■ What needs to be done: Find every line in the records below that holds the word "naver", and copy each one.

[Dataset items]

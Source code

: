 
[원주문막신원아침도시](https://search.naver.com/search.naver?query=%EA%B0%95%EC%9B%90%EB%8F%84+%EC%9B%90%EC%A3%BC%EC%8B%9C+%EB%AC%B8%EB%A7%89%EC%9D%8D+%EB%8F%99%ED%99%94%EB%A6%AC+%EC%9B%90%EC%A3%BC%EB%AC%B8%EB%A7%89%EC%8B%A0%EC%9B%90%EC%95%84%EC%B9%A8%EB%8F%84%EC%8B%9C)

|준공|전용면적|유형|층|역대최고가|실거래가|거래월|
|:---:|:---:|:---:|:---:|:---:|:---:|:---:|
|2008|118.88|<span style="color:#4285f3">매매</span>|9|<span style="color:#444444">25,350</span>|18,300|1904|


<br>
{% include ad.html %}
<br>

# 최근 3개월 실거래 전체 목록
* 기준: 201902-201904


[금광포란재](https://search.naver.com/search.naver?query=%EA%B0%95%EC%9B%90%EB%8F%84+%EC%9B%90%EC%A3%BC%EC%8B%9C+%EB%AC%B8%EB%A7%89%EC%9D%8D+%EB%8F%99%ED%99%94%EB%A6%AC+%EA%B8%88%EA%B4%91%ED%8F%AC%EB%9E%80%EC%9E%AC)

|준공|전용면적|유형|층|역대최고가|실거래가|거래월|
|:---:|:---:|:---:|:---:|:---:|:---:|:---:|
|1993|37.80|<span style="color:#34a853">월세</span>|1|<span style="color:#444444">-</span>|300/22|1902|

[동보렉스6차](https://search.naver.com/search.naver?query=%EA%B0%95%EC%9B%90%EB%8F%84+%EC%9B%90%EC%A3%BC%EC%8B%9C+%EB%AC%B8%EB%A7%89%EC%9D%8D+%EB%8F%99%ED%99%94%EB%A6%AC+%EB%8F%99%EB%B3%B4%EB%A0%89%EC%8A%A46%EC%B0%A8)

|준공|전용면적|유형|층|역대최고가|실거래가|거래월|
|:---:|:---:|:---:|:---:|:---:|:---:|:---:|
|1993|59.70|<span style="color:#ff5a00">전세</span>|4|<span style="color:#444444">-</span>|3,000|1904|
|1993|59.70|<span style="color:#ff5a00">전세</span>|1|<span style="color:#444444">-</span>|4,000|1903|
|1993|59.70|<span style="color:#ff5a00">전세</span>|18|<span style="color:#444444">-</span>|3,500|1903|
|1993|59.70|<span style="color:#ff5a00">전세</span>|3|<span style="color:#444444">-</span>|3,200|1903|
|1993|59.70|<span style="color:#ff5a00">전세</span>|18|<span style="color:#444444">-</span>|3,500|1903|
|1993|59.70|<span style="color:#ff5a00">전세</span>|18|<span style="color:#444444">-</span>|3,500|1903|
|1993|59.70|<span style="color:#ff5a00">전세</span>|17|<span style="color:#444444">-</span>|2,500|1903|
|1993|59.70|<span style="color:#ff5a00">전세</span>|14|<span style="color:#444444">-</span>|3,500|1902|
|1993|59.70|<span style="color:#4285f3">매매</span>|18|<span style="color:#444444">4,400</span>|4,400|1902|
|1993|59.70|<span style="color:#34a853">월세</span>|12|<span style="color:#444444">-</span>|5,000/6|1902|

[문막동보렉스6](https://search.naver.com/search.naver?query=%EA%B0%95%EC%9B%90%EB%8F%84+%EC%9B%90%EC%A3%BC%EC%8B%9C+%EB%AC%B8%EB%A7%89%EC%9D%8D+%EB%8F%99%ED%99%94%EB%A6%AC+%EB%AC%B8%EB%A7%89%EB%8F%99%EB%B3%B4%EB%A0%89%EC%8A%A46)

■ Output:
[원주문막신원아침도시](https://search.naver.com/search.naver?query=%EA%B0%95%EC%9B%90%EB%8F%84+%EC%9B%90%EC%A3%BC%EC%8B%9C+%EB%AC%B8%EB%A7%89%EC%9D%8D+%EB%8F%99%ED%99%94%EB%A6%AC+%EC%9B%90%EC%A3%BC%EB%AC%B8%EB%A7%89%EC%8B%A0%EC%9B%90%EC%95%84%EC%B9%A8%EB%8F%84%EC%8B%9C)
[금광포란재](https://search.naver.com/search.naver?query=%EA%B0%95%EC%9B%90%EB%8F%84+%EC%9B%90%EC%A3%BC%EC%8B%9C+%EB%AC%B8%EB%A7%89%EC%9D%8D+%EB%8F%99%ED%99%94%EB%A6%AC+%EA%B8%88%EA%B4%91%ED%8F%AC%EB%9E%80%EC%9E%AC)
[동보렉스6차](https://search.naver.com/search.naver?query=%EA%B0%95%EC%9B%90%EB%8F%84+%EC%9B%90%EC%A3%BC%EC%8B%9C+%EB%AC%B8%EB%A7%89%EC%9D%8D+%EB%8F%99%ED%99%94%EB%A6%AC+%EB%8F%99%EB%B3%B4%EB%A0%89%EC%8A%A46%EC%B0%A8)
[문막동보렉스6](https://search.naver.com/search.naver?query=%EA%B0%95%EC%9B%90%EB%8F%84+%EC%9B%90%EC%A3%BC%EC%8B%9C+%EB%AC%B8%EB%A7%89%EC%9D%8D+%EB%8F%99%ED%99%94%EB%A6%AC+%EB%AC%B8%EB%A7%89%EB%8F%99%EB%B3%B4%EB%A0%89%EC%8A%A46)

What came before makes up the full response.